**PROBLEM TO SOLVE**. Check every line of the material below for the string "following". State how many lines have it.

**EXTRACTED INFORMATION**.

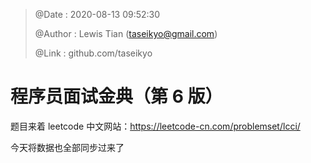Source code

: > @Date    : 2020-08-13 09:52:30
>
> @Author  : Lewis Tian (taseikyo@gmail.com)
>
> @Link    : github.com/taseikyo

# 程序员面试金典（第 6 版）

题目来着 leetcode 中文网站：https://leetcode-cn.com/problemset/lcci/

今天将数据也全部同步过来了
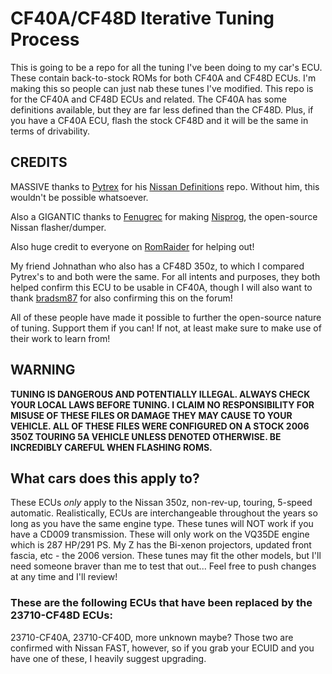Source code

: # CF40A/CF48D Iterative Tuning Process

This is going to be a repo for all the tuning I've been doing to my car's ECU. These contain back-to-stock ROMs for both CF40A and CF48D ECUs. I'm making this so people can just nab these tunes I've modified. This repo is for the CF40A and CF48D ECUs and related. The CF40A has some definitions available, but they are far less defined than the CF48D. Plus, if you have a CF40A ECU, flash the stock CF48D and it will be the same in terms of drivability. 

## CREDITS
MASSIVE thanks to [Pytrex](https://github.com/Pytrex) for his [Nissan Definitions](https://github.com/Pytrex/NissanDefinitions) repo. Without him, this wouldn't be possible whatsoever.

Also a GIGANTIC thanks to [Fenugrec](https://github.com/fenugrec) for making [Nisprog](https://github.com/fenugrec/nisprog), the open-source Nissan flasher/dumper.

Also huge credit to everyone on [RomRaider](https://www.romraider.com/) for helping out!

My friend Johnathan who also has a CF48D 350z, to which I compared Pytrex's to and both were the same. For all intents and purposes, they both helped confirm this ECU to be usable in CF40A, though I will also want to thank [bradsm87](https://www.romraider.com/forum/memberlist.php?mode=viewprofile&u=15839) for also confirming this on the forum!

All of these people have made it possible to further the open-source nature of tuning. Support them if you can! If not, at least make sure to make use of their work to learn from!

## WARNING
**TUNING IS DANGEROUS AND POTENTIALLY ILLEGAL. ALWAYS CHECK YOUR LOCAL LAWS BEFORE TUNING. I CLAIM NO RESPONSIBILITY FOR MISUSE OF THESE FILES OR DAMAGE THEY MAY CAUSE TO YOUR VEHICLE. ALL OF THESE FILES WERE CONFIGURED ON A STOCK 2006 350Z TOURING 5A VEHICLE UNLESS DENOTED OTHERWISE. BE INCREDIBLY CAREFUL WHEN FLASHING ROMS.**


## What cars does this apply to?

These ECUs *only* apply to the Nissan 350z, non-rev-up, touring, 5-speed automatic. Realistically, ECUs are interchangeable throughout the years so long as you have the same engine type. These tunes will NOT work if you have a CD009 transmission. These will only work on the VQ35DE engine which is 287 HP/291 PS. My Z has the Bi-xenon projectors, updated front fascia, etc - the 2006 version. These tunes may fit the other models, but I'll need someone braver than me to test that out... Feel free to push changes at any time and I'll review!

### These are the following ECUs that have been replaced by the 23710-CF48D ECUs:
23710-CF40A, 23710-CF40D, more unknown maybe? Those two are confirmed with Nissan FAST, however, so if you grab your ECUID and you have one of these, I heavily suggest upgrading.
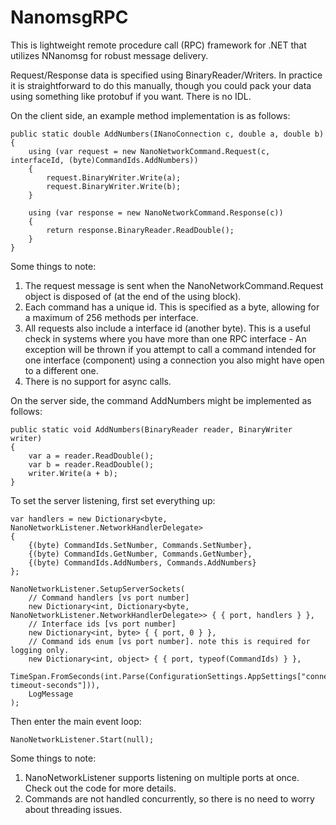 # NanomsgRPC

This is lightweight remote procedure call (RPC) framework for .NET that
utilizes NNanomsg for robust message delivery.

Request/Response data is specified using BinaryReader/Writers. In 
practice it is straightforward to do this manually, though you 
could pack your data using something like protobuf if you want.
There is no IDL.

On the client side, an example method implementation is as follows:

    public static double AddNumbers(INanoConnection c, double a, double b)
    {
        using (var request = new NanoNetworkCommand.Request(c, interfaceId, (byte)CommandIds.AddNumbers))
        {
            request.BinaryWriter.Write(a);
            request.BinaryWriter.Write(b);
        }

        using (var response = new NanoNetworkCommand.Response(c))
        {
            return response.BinaryReader.ReadDouble();
        }
    }

Some things to note:

1. The request message is sent when the NanoNetworkCommand.Request object is disposed of
   (at the end of the using block).
2. Each command has a unique id. This is specified as a byte, allowing for a maximum of
   256 methods per interface.
3. All requests also include a interface id (another byte). This is a useful check in 
   systems where you have more than one RPC interface - An exception will be thrown if
   you attempt to call a command intended for one interface (component) using a connection
   you also might have open to a different one.
4. There is no support for async calls.

On the server side, the command AddNumbers might be implemented as follows:

    public static void AddNumbers(BinaryReader reader, BinaryWriter writer)
    {
        var a = reader.ReadDouble();
        var b = reader.ReadDouble();
        writer.Write(a + b);
    }

To set the server listening, first set everything up:

    var handlers = new Dictionary<byte, NanoNetworkListener.NetworkHandlerDelegate>
    {
        {(byte) CommandIds.SetNumber, Commands.SetNumber},
        {(byte) CommandIds.GetNumber, Commands.GetNumber},
        {(byte) CommandIds.AddNumbers, Commands.AddNumbers}
    };

    NanoNetworkListener.SetupServerSockets(
        // Command handlers [vs port number]
        new Dictionary<int, Dictionary<byte, NanoNetworkListener.NetworkHandlerDelegate>> { { port, handlers } },
        // Interface ids [vs port number]
        new Dictionary<int, byte> { { port, 0 } },
        // Command ids enum [vs port number]. note this is required for logging only.
        new Dictionary<int, object> { { port, typeof(CommandIds) } },
        TimeSpan.FromSeconds(int.Parse(ConfigurationSettings.AppSettings["connection-timeout-seconds"])),
        LogMessage
    );

Then enter the main event loop:

    NanoNetworkListener.Start(null);

Some things to note:

1. NanoNetworkListener supports listening on multiple ports at once. Check out
   the code for more details.
2. Commands are not handled concurrently, so there is no need to worry about
   threading issues.
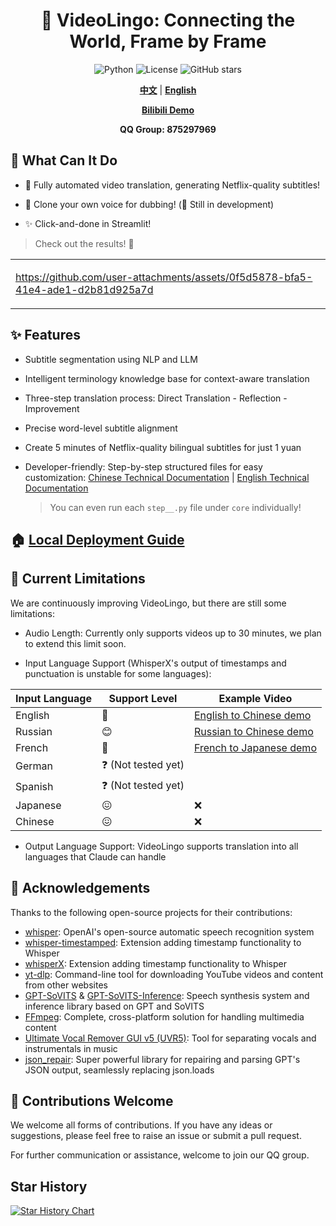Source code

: <div align="center">

# 🌉 VideoLingo: Connecting the World, Frame by Frame

![Python](https://img.shields.io/badge/python-v3.12-blue.svg)
![License](https://img.shields.io/badge/license-MIT-green.svg)
![GitHub stars](https://img.shields.io/github/stars/Huanshere/VideoLingo.svg)

[**中文**](README.md) | [**English**](README.en.md)

[**Bilibili Demo**](https://www.bilibili.com/video/BV1QsYXeGEPP/)

**QQ Group: 875297969**

</div>

## 🌟 What Can It Do

- 🍖 Fully automated video translation, generating Netflix-quality subtitles!

- 🎤 Clone your own voice for dubbing! (🚧 Still in development)

- ✨ Click-and-done in Streamlit!

> Check out the results! 💪

<table>
<tr>
<td width="60%">

https://github.com/user-attachments/assets/0f5d5878-bfa5-41e4-ade1-d2b81d925a7d

</td>
</tr>
</table>

## ✨ Features

- Subtitle segmentation using NLP and LLM

- Intelligent terminology knowledge base for context-aware translation

- Three-step translation process: Direct Translation - Reflection - Improvement

- Precise word-level subtitle alignment

- Create 5 minutes of Netflix-quality bilingual subtitles for just 1 yuan

- Developer-friendly: Step-by-step structured files for easy customization: [Chinese Technical Documentation](./docs/README_guide_zh.md) | [English Technical Documentation](./docs/README_guide_en.md) 
    > You can even run each `step__.py` file under `core` individually!   

## 🏠 [Local Deployment Guide](./docs/install_locally_en.md)

## 🚧 Current Limitations

We are continuously improving VideoLingo, but there are still some limitations:

- Audio Length: Currently only supports videos up to 30 minutes, we plan to extend this limit soon.

- Input Language Support (WhisperX's output of timestamps and punctuation is unstable for some languages):

| Input Language | Support Level | Example Video |
|----------------|---------------|----------------|
| English | 🤩 | [English to Chinese demo](https://github.com/user-attachments/assets/127373bb-c152-4b7a-8d9d-e586b2c62b4b) |
| Russian | 😊 | [Russian to Chinese demo](https://github.com/user-attachments/assets/25264b5b-6931-4d39-948c-5a1e4ce42fa7) |
| French | 🤩 | [French to Japanese demo](https://github.com/user-attachments/assets/3ce068c7-9854-4c72-ae77-f2484c7c6630) |
| German | ❓ (Not tested yet) |  |
| Spanish | ❓ (Not tested yet) |  |
| Japanese | 😖 | ❌ |
| Chinese | 😖 | ❌ |

- Output Language Support: VideoLingo supports translation into all languages that Claude can handle

## 🙏 Acknowledgements

Thanks to the following open-source projects for their contributions:

- [whisper](https://github.com/openai/whisper): OpenAI's open-source automatic speech recognition system
- [whisper-timestamped](https://github.com/linto-ai/whisper-timestamped): Extension adding timestamp functionality to Whisper
- [whisperX](https://github.com/m-bain/whisperX): Extension adding timestamp functionality to Whisper
- [yt-dlp](https://github.com/yt-dlp/yt-dlp): Command-line tool for downloading YouTube videos and content from other websites
- [GPT-SoVITS](https://github.com/RVC-Project/GPT-SoVITS) & [GPT-SoVITS-Inference](https://github.com/X-T-E-R/GPT-SoVITS-Inference): Speech synthesis system and inference library based on GPT and SoVITS
- [FFmpeg](https://github.com/FFmpeg/FFmpeg): Complete, cross-platform solution for handling multimedia content
- [Ultimate Vocal Remover GUI v5 (UVR5)](https://github.com/Anjok07/ultimatevocalremovergui): Tool for separating vocals and instrumentals in music
- [json_repair](https://github.com/mangiucugna/json_repair): Super powerful library for repairing and parsing GPT's JSON output, seamlessly replacing json.loads

## 🤝 Contributions Welcome

We welcome all forms of contributions. If you have any ideas or suggestions, please feel free to raise an issue or submit a pull request.

For further communication or assistance, welcome to join our QQ group.

## Star History

[![Star History Chart](https://api.star-history.com/svg?repos=Huanshere/VideoLingo&type=Timeline)](https://star-history.com/#Huanshere/VideoLingo)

**ANSWER TO THE EXERCISE**. 2